Key names should typically consist of the character set [a-z0-9-.].

When using labels to select resources, both the key and the value must match, e.g. when a policy should be applied to all endpoints with the label my.corp.foo then the label my.corp.foo=bar will not match the selector.

Label Source

A label can be derived from various sources. For example, an endpoint will derive the labels associated to the container by the local container runtime as well as the labels associated with the pod as provided by Kubernetes. As these two label namespaces are not aware of each other, this may result in conflicting label keys.

To resolve this potential conflict, Cilium prefixes all label keys with source: to indicate the source of the label when importing labels, e.g. k8s:role=frontend, container:user=joe, k8s:role=backend. This means that when you run a Docker container using docker run [...] -l foo=bar, the label container:foo=bar will appear on the Cilium endpoint representing the container. Similarly, a Kubernetes pod started with the label foo: bar will be represented with a Cilium endpoint associated with the label k8s:foo=bar. A unique name is allocated for each potential source. The following label sources are currently supported:

  • container: for labels derived from the local container runtime

  • k8s: for labels derived from Kubernetes

  • reserved: for special reserved labels, see Special Identities.

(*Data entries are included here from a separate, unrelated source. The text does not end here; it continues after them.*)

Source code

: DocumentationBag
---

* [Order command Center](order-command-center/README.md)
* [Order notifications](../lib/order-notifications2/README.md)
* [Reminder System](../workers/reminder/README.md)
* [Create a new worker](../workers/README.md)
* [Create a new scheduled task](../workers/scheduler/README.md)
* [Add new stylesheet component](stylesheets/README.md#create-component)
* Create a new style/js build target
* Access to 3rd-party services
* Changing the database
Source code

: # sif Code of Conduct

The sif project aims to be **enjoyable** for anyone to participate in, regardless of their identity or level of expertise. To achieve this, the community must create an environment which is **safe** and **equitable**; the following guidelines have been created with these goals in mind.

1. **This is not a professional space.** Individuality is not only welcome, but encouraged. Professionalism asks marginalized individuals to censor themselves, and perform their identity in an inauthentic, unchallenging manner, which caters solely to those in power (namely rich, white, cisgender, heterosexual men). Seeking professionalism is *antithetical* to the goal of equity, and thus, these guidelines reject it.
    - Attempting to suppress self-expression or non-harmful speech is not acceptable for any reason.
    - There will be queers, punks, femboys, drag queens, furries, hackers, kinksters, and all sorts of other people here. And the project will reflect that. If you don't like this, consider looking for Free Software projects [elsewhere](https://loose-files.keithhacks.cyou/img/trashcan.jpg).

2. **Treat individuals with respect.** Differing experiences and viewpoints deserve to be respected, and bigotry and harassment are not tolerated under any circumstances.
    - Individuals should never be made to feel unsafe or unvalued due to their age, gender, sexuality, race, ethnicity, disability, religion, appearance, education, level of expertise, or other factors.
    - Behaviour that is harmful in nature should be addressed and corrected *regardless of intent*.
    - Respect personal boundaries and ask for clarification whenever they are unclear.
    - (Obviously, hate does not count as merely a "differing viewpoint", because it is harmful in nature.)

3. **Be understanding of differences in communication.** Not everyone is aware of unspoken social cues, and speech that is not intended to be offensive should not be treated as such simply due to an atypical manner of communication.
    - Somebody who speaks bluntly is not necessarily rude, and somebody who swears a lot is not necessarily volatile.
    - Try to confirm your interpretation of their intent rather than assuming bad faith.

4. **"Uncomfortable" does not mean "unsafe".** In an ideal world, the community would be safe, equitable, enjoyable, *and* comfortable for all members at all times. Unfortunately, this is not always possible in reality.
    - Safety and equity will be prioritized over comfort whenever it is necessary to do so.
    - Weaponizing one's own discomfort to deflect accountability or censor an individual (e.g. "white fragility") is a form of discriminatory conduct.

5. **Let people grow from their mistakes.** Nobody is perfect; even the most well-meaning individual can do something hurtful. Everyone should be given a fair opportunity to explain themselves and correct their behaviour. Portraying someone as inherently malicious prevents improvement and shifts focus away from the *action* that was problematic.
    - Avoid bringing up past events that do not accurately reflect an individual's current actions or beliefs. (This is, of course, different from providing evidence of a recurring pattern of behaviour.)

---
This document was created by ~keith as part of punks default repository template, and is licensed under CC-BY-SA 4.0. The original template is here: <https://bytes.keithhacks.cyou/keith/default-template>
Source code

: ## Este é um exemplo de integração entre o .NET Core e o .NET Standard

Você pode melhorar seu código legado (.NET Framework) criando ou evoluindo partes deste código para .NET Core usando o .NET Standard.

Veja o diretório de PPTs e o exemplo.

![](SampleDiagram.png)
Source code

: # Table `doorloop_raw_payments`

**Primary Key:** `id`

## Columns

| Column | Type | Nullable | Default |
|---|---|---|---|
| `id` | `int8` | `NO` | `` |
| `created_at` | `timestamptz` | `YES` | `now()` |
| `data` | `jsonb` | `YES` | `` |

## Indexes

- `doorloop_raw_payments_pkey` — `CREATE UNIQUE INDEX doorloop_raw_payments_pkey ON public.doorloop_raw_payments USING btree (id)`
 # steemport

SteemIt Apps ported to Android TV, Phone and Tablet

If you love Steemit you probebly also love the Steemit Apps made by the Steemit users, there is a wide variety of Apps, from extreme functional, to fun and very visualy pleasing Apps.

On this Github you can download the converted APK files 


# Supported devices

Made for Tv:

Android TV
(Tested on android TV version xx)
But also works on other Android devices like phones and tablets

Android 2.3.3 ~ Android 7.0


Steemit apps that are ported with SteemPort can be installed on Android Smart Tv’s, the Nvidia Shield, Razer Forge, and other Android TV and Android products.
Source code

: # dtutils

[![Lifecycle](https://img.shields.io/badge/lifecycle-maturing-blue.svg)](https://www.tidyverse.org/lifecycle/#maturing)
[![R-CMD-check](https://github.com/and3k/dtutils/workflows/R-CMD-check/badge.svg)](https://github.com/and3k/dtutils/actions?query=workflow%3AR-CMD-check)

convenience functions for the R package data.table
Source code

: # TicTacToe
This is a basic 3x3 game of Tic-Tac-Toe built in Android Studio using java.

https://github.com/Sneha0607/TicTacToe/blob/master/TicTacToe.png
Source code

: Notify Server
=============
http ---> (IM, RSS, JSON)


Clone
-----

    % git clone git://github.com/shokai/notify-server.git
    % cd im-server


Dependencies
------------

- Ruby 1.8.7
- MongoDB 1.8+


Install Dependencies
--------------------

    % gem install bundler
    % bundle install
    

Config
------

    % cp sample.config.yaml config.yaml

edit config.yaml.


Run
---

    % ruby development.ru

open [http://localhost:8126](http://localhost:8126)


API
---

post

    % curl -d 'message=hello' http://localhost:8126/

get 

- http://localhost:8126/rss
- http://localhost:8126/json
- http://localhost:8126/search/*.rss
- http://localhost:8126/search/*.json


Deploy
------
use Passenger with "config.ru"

  • unspec: for labels with unspecified source

When using labels to identify other resources, the source can be included to limit matching of labels to a particular type. If no source is provided, the label source defaults to any: which will match all labels regardless of their source. If a source is provided, the source of the selecting and matching labels need to match.

Endpoint

Cilium makes application containers available on the network by assigning them IP addresses. Multiple application containers can share the same IP address; a typical example for this model is a Kubernetes Pod. All application containers which share a common address are grouped together in what Cilium refers to as an endpoint.

Allocating individual IP addresses enables the use of the entire Layer 4 port range by each endpoint. This essentially allows multiple application containers running on the same cluster node to all bind to well known ports such as 80 without causing any conflicts.

The default behavior of Cilium is to assign both an IPv6 and IPv4 address to every endpoint. However, this behavior can be configured to only allocate an IPv6 address with the --enable-ipv4=false option. If both an IPv6 and IPv4 address are assigned, either address can be used to reach the endpoint. The same behavior will apply with regard to policy rules, load-balancing, etc. See IP Address Management (IPAM) for more details.

Identification

For identification purposes, Cilium assigns an internal endpoint id to all endpoints on a cluster node. The endpoint id is unique within the context of an individual cluster node.

Endpoint Metadata

An endpoint automatically derives metadata from the application containers associated with the endpoint. The metadata can then be used to identify the endpoint for security/policy, load-balancing and routing purposes.

The source of the metadata will depend on the orchestration system and container runtime in use. The following metadata retrieval mechanisms are currently supported:

System

Description

Kubernetes

Pod labels (via k8s API)

containerd (Docker)

Container labels (via Docker API)

Metadata is attached to endpoints in the form of Labels.

The following example launches a container with the label app=benchmark which is then associated with the endpoint. The label is prefixed with container: to indicate that the label was derived from the container runtime.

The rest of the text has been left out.